If a line in the data holds the string "lines", list it.

___ GIVEN INFORMATION ___

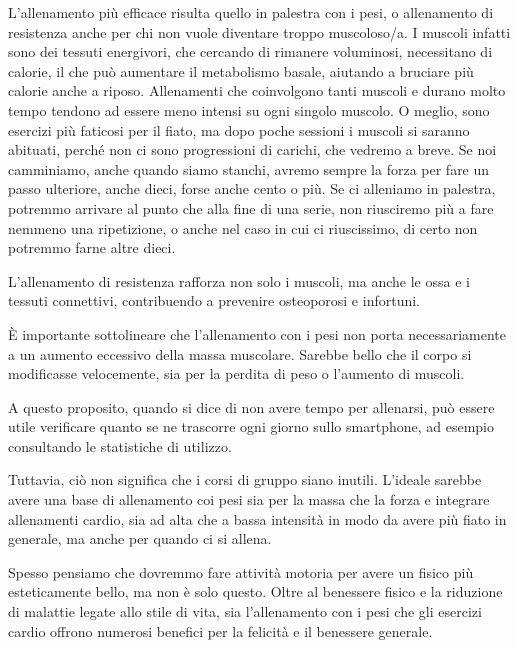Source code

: \documentclass[12pt]{book} %
\begin{document}
\begin{itemize}
L'allenamento più efficace risulta quello in palestra con i pesi, o allenamento di resistenza anche per chi non vuole diventare troppo muscoloso/a.
I muscoli infatti sono dei tessuti energivori, che cercando di rimanere voluminosi, necessitano di calorie, il che può aumentare il metabolismo basale, aiutando a bruciare più calorie anche a riposo.
Allenamenti che coinvolgono tanti muscoli e durano molto tempo tendono ad essere meno intensi su ogni singolo muscolo. O meglio, sono esercizi più faticosi per il fiato, ma dopo poche sessioni i muscoli si saranno abituati, perché non ci sono progressioni di carichi, che vedremo a breve. Se noi camminiamo, anche quando siamo stanchi, avremo sempre la forza per fare un passo ulteriore, anche dieci, forse anche cento o più. Se ci alleniamo in palestra, potremmo arrivare al punto che alla fine di una serie, non riusciremo più a fare nemmeno una ripetizione, o anche nel caso in cui ci riuscissimo, di certo non potremmo farne altre dieci.

L'allenamento di resistenza rafforza non solo i muscoli, ma anche le ossa e i tessuti connettivi, contribuendo a prevenire osteoporosi e infortuni. 

È importante sottolineare che l'allenamento con i pesi non porta necessariamente a un aumento eccessivo della massa muscolare. Sarebbe bello che il corpo si modificasse velocemente, sia per la perdita di peso o l'aumento di muscoli.

A questo proposito, quando si dice di non avere tempo per allenarsi, può essere utile verificare quanto se ne trascorre ogni giorno sullo smartphone, ad esempio consultando le statistiche di utilizzo.

Tuttavia, ciò non significa che i corsi di gruppo siano inutili. L'ideale sarebbe avere una base di allenamento coi pesi sia per la massa che la forza e integrare allenamenti cardio, sia ad alta che a bassa intensità in modo da avere più fiato in generale, ma anche per quando ci si allena.

Spesso pensiamo che dovremmo fare attività motoria per avere un fisico più esteticamente bello, ma non è solo questo. Oltre al benessere fisico e la riduzione di malattie legate allo stile di vita, sia l'allenamento con i pesi che gli esercizi cardio offrono numerosi benefici per la felicità e il benessere generale.


\end{itemize}
\end{document}
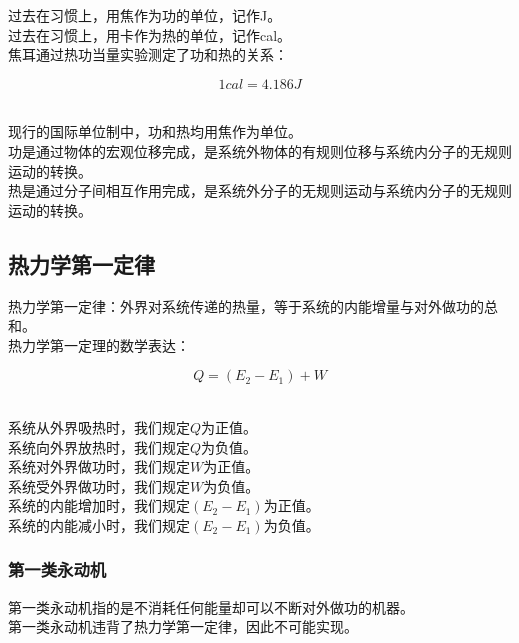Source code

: \documentclass[UTF8]{ctexart}
\begin{document}
\newpage

    过去在习惯上，用焦作为功的单位，记作\si{J}。\\[3mm]
    过去在习惯上，用卡作为热的单位，记作\si{cal}。\\[3mm]
    焦耳通过热功当量实验测定了功和热的关系：
    \begin{large}
        \begin{equation*}
            1\si{cal}=4.186\si{J}
        \end{equation*}
    \end{large}\\
    现行的国际单位制中，功和热均用焦作为单位。\\[3mm]
    功是通过物体的宏观位移完成，是系统外物体的有规则位移与系统内分子的无规则运动的转换。\\[3mm]
    热是通过分子间相互作用完成，是系统外分子的无规则运动与系统内分子的无规则运动的转换。\\

\subsection{热力学第一定律}
    热力学第一定律：外界对系统传递的热量，等于系统的内能增量与对外做功的总和。\\[3mm]
    热力学第一定理的数学表达：
    \begin{large}
        \begin{equation*}
            Q=(E_2-E_1)+W
        \end{equation*}
    \end{large}\\
    系统从外界吸热时，我们规定$Q$为正值。\\[3mm]
    系统向外界放热时，我们规定$Q$为负值。\\[3mm]
    系统对外界做功时，我们规定$W$为正值。\\[3mm]
    系统受外界做功时，我们规定$W$为负值。\\[3mm]
    系统的内能增加时，我们规定$(E_2-E_1)$为正值。\\[3mm]
    系统的内能减小时，我们规定$(E_2-E_1)$为负值。

\subsubsection{第一类永动机}
    第一类永动机指的是不消耗任何能量却可以不断对外做功的机器。\\[3mm]
    第一类永动机违背了热力学第一定律，因此不可能实现。
\end{document}
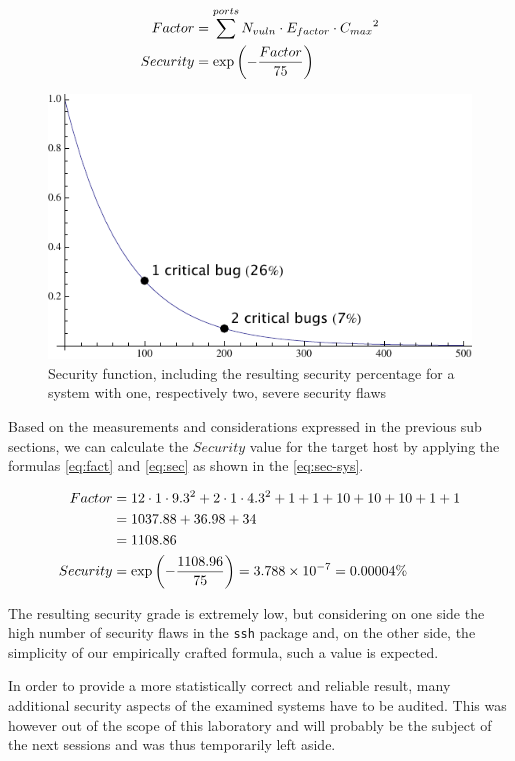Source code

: \documentclass[10pt,a4paper,twoside,onecolumn]{article}
\begin{document}
\vspace{-.5cm}
\begin{align}
	\label{eq:fact}
Factor &= \sum\limits^{ports}{N_{vuln} \cdot E_{factor} \cdot {C_{max}}^2}\\
	\label{eq:sec}
   Security &= \exp\left(-{Factor \over 75}\right)
\end{align}

\begin{figure}[ht]
	\centering
	\includegraphics[width=.6\textwidth]{images/sec-plot}
	\caption{Security function, including the resulting security percentage for a system with one, respectively two, severe security flaws}
	\label{fig:sec-plot}
\end{figure}

Based on the measurements and considerations expressed in the previous sub sections, we can calculate the $Security$ value for the target host by applying the formulas \ref{eq:fact} and \ref{eq:sec} as shown in the \autoref{eq:sec-sys}.

\vspace{-.5cm}
\begin{align}
	Factor &= 12 \cdot 1 \cdot 9.3^2 + 2 \cdot 1 \cdot 4.3^2 + 1 + 1 + 10 + 10 + 10 + 1 + 1 \nonumber\\
			 &= 1037.88 + 36.98 + 34 \nonumber\\
			 &= 1108.86\nonumber\\
	\label{eq:sec-sys}
	Security &= \exp\left(-{1108.96\over75}\right) = 3.788 \times 10^{-7} = 0.00004\%
\end{align}

The resulting security grade is extremely low, but considering on one side the high number of security flaws in the \texttt{ssh} package and, on the other side, the simplicity of our empirically crafted formula, such a value is expected.

In order to provide a more statistically correct and reliable result, many additional security aspects of the examined systems have to be audited. This was however out of the scope of this laboratory and will probably be the subject of the next sessions and was thus temporarily left aside.
\end{document}
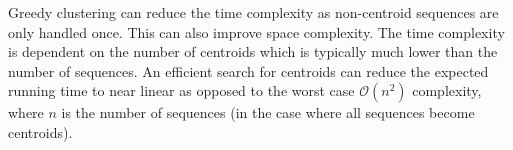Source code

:Greedy clustering can reduce the time complexity as non-centroid sequences are
only handled once. This can also improve space complexity. The time complexity
is dependent on the number of centroids which is typically much lower than the
number of sequences. An efficient search for centroids can reduce the expected
running time to near linear as opposed to the worst case
$\mathcal{O}\left(n^2\right)$ complexity, where $n$ is the number of sequences
(in the case where all sequences become centroids).
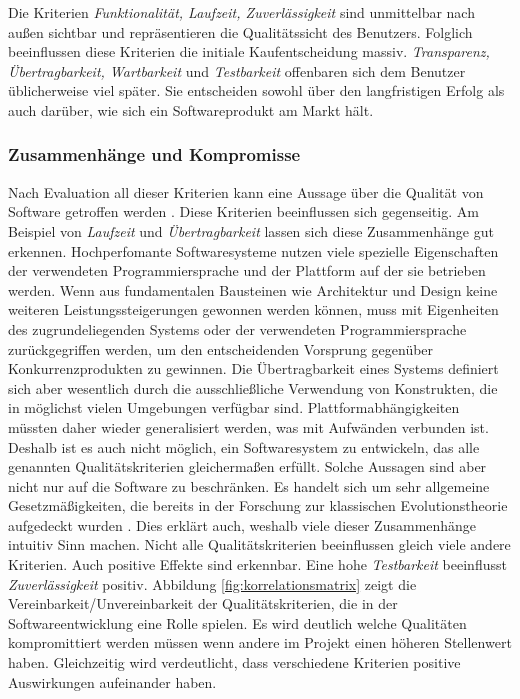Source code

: Die Kriterien \textit{Funktionalität, Laufzeit, Zuverlässigkeit} sind unmittelbar nach außen sichtbar und repräsentieren die Qualitätssicht des Benutzers. Folglich beeinflussen diese Kriterien die initiale Kaufentscheidung massiv. \textit{Transparenz, Übertragbarkeit, Wartbarkeit} und \textit{Testbarkeit} offenbaren sich dem Benutzer üblicherweise viel später. Sie entscheiden sowohl über den langfristigen Erfolg als auch darüber, wie sich ein Softwareprodukt am Markt hält.

\subsubsection{Zusammenhänge und Kompromisse} 
Nach Evaluation all dieser Kriterien kann eine Aussage über die Qualität von Software getroffen werden \cite{hoffmann_software-qualitat_2013}. Diese Kriterien beeinflussen sich gegenseitig. Am Beispiel von \textit{Laufzeit} und \textit{Übertragbarkeit} lassen sich diese Zusammenhänge gut erkennen. Hochperfomante Softwaresysteme nutzen viele spezielle Eigenschaften der verwendeten Programmiersprache und der Plattform auf der sie betrieben werden. Wenn aus fundamentalen Bausteinen wie Architektur und Design keine weiteren Leistungssteigerungen gewonnen werden können, muss mit Eigenheiten des zugrundeliegenden Systems oder der verwendeten Programmiersprache zurückgegriffen werden, um den entscheidenden Vorsprung gegenüber Konkurrenzprodukten zu gewinnen. Die Übertragbarkeit eines Systems definiert sich aber wesentlich durch die ausschließliche Verwendung von Konstrukten, die in möglichst vielen Umgebungen verfügbar sind. Plattformabhängigkeiten müssten daher wieder generalisiert werden, was mit Aufwänden verbunden ist.\\
Deshalb ist es auch nicht möglich, ein Softwaresystem zu entwickeln, das alle genannten Qualitätskriterien gleichermaßen erfüllt. Solche Aussagen sind aber nicht nur auf die Software zu beschränken. Es handelt sich um sehr allgemeine Gesetzmäßigkeiten, die bereits in der Forschung zur klassischen Evolutionstheorie aufgedeckt wurden \cite{hoffmann_software-qualitat_2013}. Dies erklärt auch, weshalb viele dieser Zusammenhänge intuitiv Sinn machen. Nicht alle Qualitätskriterien beeinflussen gleich viele andere Kriterien. Auch positive Effekte sind erkennbar. Eine hohe \textit{Testbarkeit} beeinflusst \textit{Zuverlässigkeit} positiv. Abbildung \ref{fig:korrelationsmatrix} zeigt die Vereinbarkeit/Unvereinbarkeit der Qualitätskriterien, die in der Softwareentwicklung eine Rolle spielen. Es wird deutlich welche Qualitäten kompromittiert werden müssen wenn andere im Projekt einen höheren Stellenwert haben. Gleichzeitig wird verdeutlicht, dass verschiedene Kriterien positive Auswirkungen aufeinander haben.

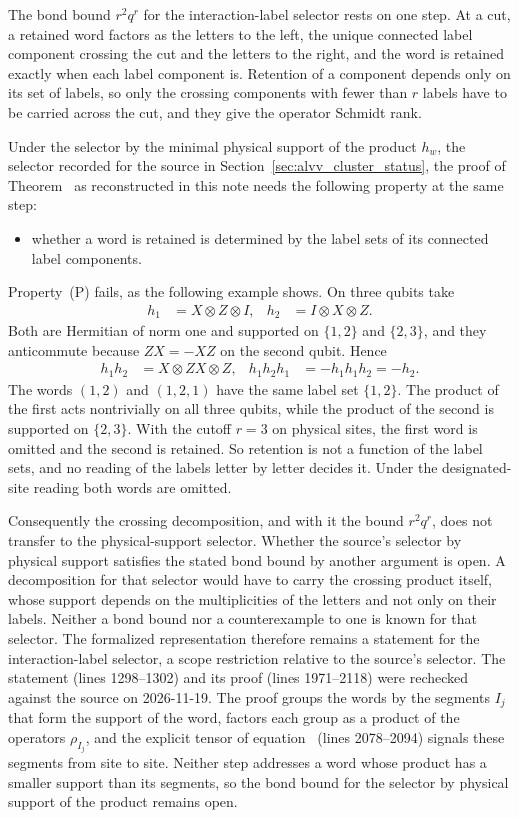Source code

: \documentclass{article}
\begin{document}
The bond bound $r^2q^r$ for the interaction-label selector rests on one
step. At a cut, a retained word factors as the letters to the left, the
unique connected label component crossing the cut and the letters to the
right, and the word is retained exactly when each label component is.
Retention of a component depends only on its set of labels, so only the
crossing components with fewer than $r$ labels have to be carried across
the cut, and they give the operator Schmidt rank.

Under the selector by the minimal physical support of the product
$h_w$, the selector recorded for the source in
Section~\ref{sec:alvv_cluster_status}, the proof of
Theorem~ as reconstructed in this note needs the following
property at the same step:
\begin{itemize}
    \item[(P)] whether a word is retained is determined by the label sets
          of its connected label components.
\end{itemize}
Property~(P) fails, as the following example shows. On three qubits take
\begin{align}
    h_1 & =X\otimes Z\otimes I, & h_2 & =I\otimes X\otimes Z.
\end{align}
Both are Hermitian of norm one and supported on $\{1,2\}$ and $\{2,3\}$, and
they anticommute because $ZX=-XZ$ on the second qubit. Hence
\begin{align}
    h_1h_2   & =X\otimes ZX\otimes Z, &
    h_1h_2h_1 & =-h_1h_1h_2=-h_2.
\end{align}
The words $(1,2)$ and $(1,2,1)$ have the same label set $\{1,2\}$. The
product of the first acts nontrivially on all three qubits, while the
product of the second is supported on $\{2,3\}$. With the cutoff $r=3$ on
physical sites, the first word is omitted and the second is retained. So
retention is not a function of the label sets, and no reading of the labels
letter by letter decides it. Under the designated-site reading both words
are omitted.

Consequently the crossing decomposition, and with it the bound $r^2q^r$,
does not transfer to the physical-support selector. Whether the source's
selector by physical support satisfies the stated bond bound by another
argument is open. A decomposition
for that selector would have to carry the crossing product itself, whose
support depends on the multiplicities of the letters and not only on their
labels. Neither a bond bound nor a counterexample to one is known for that
selector. The formalized representation therefore remains a statement for
the interaction-label selector, a scope restriction relative to the source's
selector. The statement (lines 1298--1302) and its proof (lines 1971--2118)
were rechecked against the source on 2026-11-19. The proof groups the words
by the segments $I_j$ that form the support of the word, factors each group
as a product of the operators $\rho_{I_j}$, and the explicit tensor of
equation~ (lines 2078--2094) signals these segments from
site to site. Neither step addresses a word whose product has a smaller
support than its segments, so the bond bound for the selector by physical
support of the product remains open.
\end{document}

___

**TASK RESULT:**
selector. The statement (lines 1298--1302) and its proof (lines 1971--2118)
equation~ (lines 2078--2094) signals these segments from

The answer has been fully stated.